Task item
Return verbatim the run of lines that opens with the line holding "- 栈按照接收顺序存储数据，并以相反的顺序将其删除。栈中的元素是按照后进先出 (LIFO)" and closes with the last line of the records.

Provided data
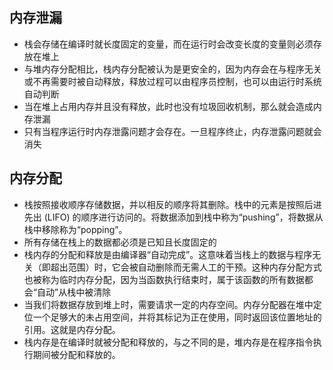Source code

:   ## 内存泄漏

- 栈会存储在编译时就长度固定的变量，而在运行时会改变长度的变量则必须存放在堆上
- 与堆内存分配相比，栈内存分配被认为是更安全的，因为内存会在与程序无关或不再需要时被自动释放，释放过程可以由程序员控制，也可以由运行时系统自动判断
- 当在堆上占用内存并且没有释放，此时也没有垃圾回收机制，那么就会造成内存泄漏
- 只有当程序运行时内存泄露问题才会存在。一旦程序终止，内存泄露问题就会消失
  
## 内存分配

- 栈按照接收顺序存储数据，并以相反的顺序将其删除。栈中的元素是按照后进先出 (LIFO) 的顺序进行访问的。将数据添加到栈中称为“pushing”，将数据从栈中移除称为“popping”。
- 所有存储在栈上的数据都必须是已知且长度固定的
- 栈内存的分配和释放是由编译器“自动完成”。这意味着当栈上的数据与程序无关（即超出范围）时，它会被自动删除而无需人工的干预。这种内存分配方式也被称为临时内存分配，因为当函数执行结束时，属于该函数的所有数据都会“自动”从栈中被清除
- 当我们将数据存放到堆上时，需要请求一定的内存空间。内存分配器在堆中定位一个足够大的未占用空间，并将其标记为正在使用，同时返回该位置地址的引用。这就是内存分配。
- 栈内存是在编译时就被分配和释放的，与之不同的是，堆内存是在程序指令执行期间被分配和释放的。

Answer section
- 栈按照接收顺序存储数据，并以相反的顺序将其删除。栈中的元素是按照后进先出 (LIFO) 的顺序进行访问的。将数据添加到栈中称为“pushing”，将数据从栈中移除称为“popping”。
- 所有存储在栈上的数据都必须是已知且长度固定的
- 栈内存的分配和释放是由编译器“自动完成”。这意味着当栈上的数据与程序无关（即超出范围）时，它会被自动删除而无需人工的干预。这种内存分配方式也被称为临时内存分配，因为当函数执行结束时，属于该函数的所有数据都会“自动”从栈中被清除
- 当我们将数据存放到堆上时，需要请求一定的内存空间。内存分配器在堆中定位一个足够大的未占用空间，并将其标记为正在使用，同时返回该位置地址的引用。这就是内存分配。
- 栈内存是在编译时就被分配和释放的，与之不同的是，堆内存是在程序指令执行期间被分配和释放的。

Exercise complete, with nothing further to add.